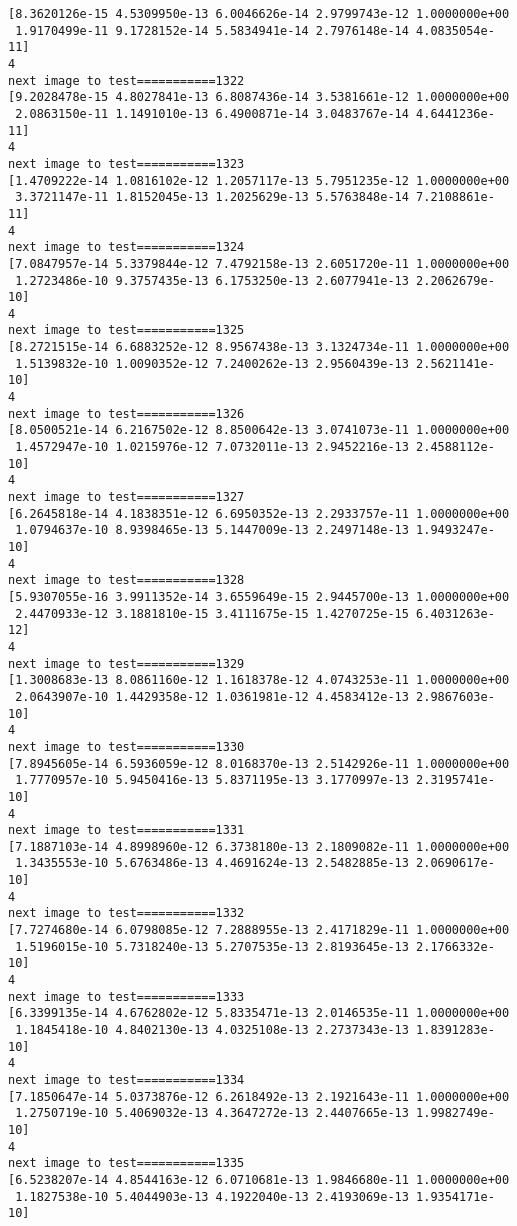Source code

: \documentclass[11pt]{article}
\begin{document}
\begin{Verbatim}[commandchars=\\\{\}]
[8.3620126e-15 4.5309950e-13 6.0046626e-14 2.9799743e-12 1.0000000e+00
 1.9170499e-11 9.1728152e-14 5.5834941e-14 2.7976148e-14 4.0835054e-11]
4
next image to test===========1322
[9.2028478e-15 4.8027841e-13 6.8087436e-14 3.5381661e-12 1.0000000e+00
 2.0863150e-11 1.1491010e-13 6.4900871e-14 3.0483767e-14 4.6441236e-11]
4
next image to test===========1323
[1.4709222e-14 1.0816102e-12 1.2057117e-13 5.7951235e-12 1.0000000e+00
 3.3721147e-11 1.8152045e-13 1.2025629e-13 5.5763848e-14 7.2108861e-11]
4
next image to test===========1324
[7.0847957e-14 5.3379844e-12 7.4792158e-13 2.6051720e-11 1.0000000e+00
 1.2723486e-10 9.3757435e-13 6.1753250e-13 2.6077941e-13 2.2062679e-10]
4
next image to test===========1325
[8.2721515e-14 6.6883252e-12 8.9567438e-13 3.1324734e-11 1.0000000e+00
 1.5139832e-10 1.0090352e-12 7.2400262e-13 2.9560439e-13 2.5621141e-10]
4
next image to test===========1326
[8.0500521e-14 6.2167502e-12 8.8500642e-13 3.0741073e-11 1.0000000e+00
 1.4572947e-10 1.0215976e-12 7.0732011e-13 2.9452216e-13 2.4588112e-10]
4
next image to test===========1327
[6.2645818e-14 4.1838351e-12 6.6950352e-13 2.2933757e-11 1.0000000e+00
 1.0794637e-10 8.9398465e-13 5.1447009e-13 2.2497148e-13 1.9493247e-10]
4
next image to test===========1328
[5.9307055e-16 3.9911352e-14 3.6559649e-15 2.9445700e-13 1.0000000e+00
 2.4470933e-12 3.1881810e-15 3.4111675e-15 1.4270725e-15 6.4031263e-12]
4
next image to test===========1329
[1.3008683e-13 8.0861160e-12 1.1618378e-12 4.0743253e-11 1.0000000e+00
 2.0643907e-10 1.4429358e-12 1.0361981e-12 4.4583412e-13 2.9867603e-10]
4
next image to test===========1330
[7.8945605e-14 6.5936059e-12 8.0168370e-13 2.5142926e-11 1.0000000e+00
 1.7770957e-10 5.9450416e-13 5.8371195e-13 3.1770997e-13 2.3195741e-10]
4
next image to test===========1331
[7.1887103e-14 4.8998960e-12 6.3738180e-13 2.1809082e-11 1.0000000e+00
 1.3435553e-10 5.6763486e-13 4.4691624e-13 2.5482885e-13 2.0690617e-10]
4
next image to test===========1332
[7.7274680e-14 6.0798085e-12 7.2888955e-13 2.4171829e-11 1.0000000e+00
 1.5196015e-10 5.7318240e-13 5.2707535e-13 2.8193645e-13 2.1766332e-10]
4
next image to test===========1333
[6.3399135e-14 4.6762802e-12 5.8335471e-13 2.0146535e-11 1.0000000e+00
 1.1845418e-10 4.8402130e-13 4.0325108e-13 2.2737343e-13 1.8391283e-10]
4
next image to test===========1334
[7.1850647e-14 5.0373876e-12 6.2618492e-13 2.1921643e-11 1.0000000e+00
 1.2750719e-10 5.4069032e-13 4.3647272e-13 2.4407665e-13 1.9982749e-10]
4
next image to test===========1335
[6.5238207e-14 4.8544163e-12 6.0710681e-13 1.9846680e-11 1.0000000e+00
 1.1827538e-10 5.4044903e-13 4.1922040e-13 2.4193069e-13 1.9354171e-10]

\end{Verbatim}
\end{document}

(Task instructions)
Without the pictures, repeat every line of the material above exactly.

(Worked solution)
Source code

: \documentclass[11pt]{article}
\begin{document}
\begin{Verbatim}[commandchars=\\\{\}]
[8.3620126e-15 4.5309950e-13 6.0046626e-14 2.9799743e-12 1.0000000e+00
 1.9170499e-11 9.1728152e-14 5.5834941e-14 2.7976148e-14 4.0835054e-11]
4
next image to test===========1322
[9.2028478e-15 4.8027841e-13 6.8087436e-14 3.5381661e-12 1.0000000e+00
 2.0863150e-11 1.1491010e-13 6.4900871e-14 3.0483767e-14 4.6441236e-11]
4
next image to test===========1323
[1.4709222e-14 1.0816102e-12 1.2057117e-13 5.7951235e-12 1.0000000e+00
 3.3721147e-11 1.8152045e-13 1.2025629e-13 5.5763848e-14 7.2108861e-11]
4
next image to test===========1324
[7.0847957e-14 5.3379844e-12 7.4792158e-13 2.6051720e-11 1.0000000e+00
 1.2723486e-10 9.3757435e-13 6.1753250e-13 2.6077941e-13 2.2062679e-10]
4
next image to test===========1325
[8.2721515e-14 6.6883252e-12 8.9567438e-13 3.1324734e-11 1.0000000e+00
 1.5139832e-10 1.0090352e-12 7.2400262e-13 2.9560439e-13 2.5621141e-10]
4
next image to test===========1326
[8.0500521e-14 6.2167502e-12 8.8500642e-13 3.0741073e-11 1.0000000e+00
 1.4572947e-10 1.0215976e-12 7.0732011e-13 2.9452216e-13 2.4588112e-10]
4
next image to test===========1327
[6.2645818e-14 4.1838351e-12 6.6950352e-13 2.2933757e-11 1.0000000e+00
 1.0794637e-10 8.9398465e-13 5.1447009e-13 2.2497148e-13 1.9493247e-10]
4
next image to test===========1328
[5.9307055e-16 3.9911352e-14 3.6559649e-15 2.9445700e-13 1.0000000e+00
 2.4470933e-12 3.1881810e-15 3.4111675e-15 1.4270725e-15 6.4031263e-12]
4
next image to test===========1329
[1.3008683e-13 8.0861160e-12 1.1618378e-12 4.0743253e-11 1.0000000e+00
 2.0643907e-10 1.4429358e-12 1.0361981e-12 4.4583412e-13 2.9867603e-10]
4
next image to test===========1330
[7.8945605e-14 6.5936059e-12 8.0168370e-13 2.5142926e-11 1.0000000e+00
 1.7770957e-10 5.9450416e-13 5.8371195e-13 3.1770997e-13 2.3195741e-10]
4
next image to test===========1331
[7.1887103e-14 4.8998960e-12 6.3738180e-13 2.1809082e-11 1.0000000e+00
 1.3435553e-10 5.6763486e-13 4.4691624e-13 2.5482885e-13 2.0690617e-10]
4
next image to test===========1332
[7.7274680e-14 6.0798085e-12 7.2888955e-13 2.4171829e-11 1.0000000e+00
 1.5196015e-10 5.7318240e-13 5.2707535e-13 2.8193645e-13 2.1766332e-10]
4
next image to test===========1333
[6.3399135e-14 4.6762802e-12 5.8335471e-13 2.0146535e-11 1.0000000e+00
 1.1845418e-10 4.8402130e-13 4.0325108e-13 2.2737343e-13 1.8391283e-10]
4
next image to test===========1334
[7.1850647e-14 5.0373876e-12 6.2618492e-13 2.1921643e-11 1.0000000e+00
 1.2750719e-10 5.4069032e-13 4.3647272e-13 2.4407665e-13 1.9982749e-10]
4
next image to test===========1335
[6.5238207e-14 4.8544163e-12 6.0710681e-13 1.9846680e-11 1.0000000e+00
 1.1827538e-10 5.4044903e-13 4.1922040e-13 2.4193069e-13 1.9354171e-10]

\end{Verbatim}
\end{document}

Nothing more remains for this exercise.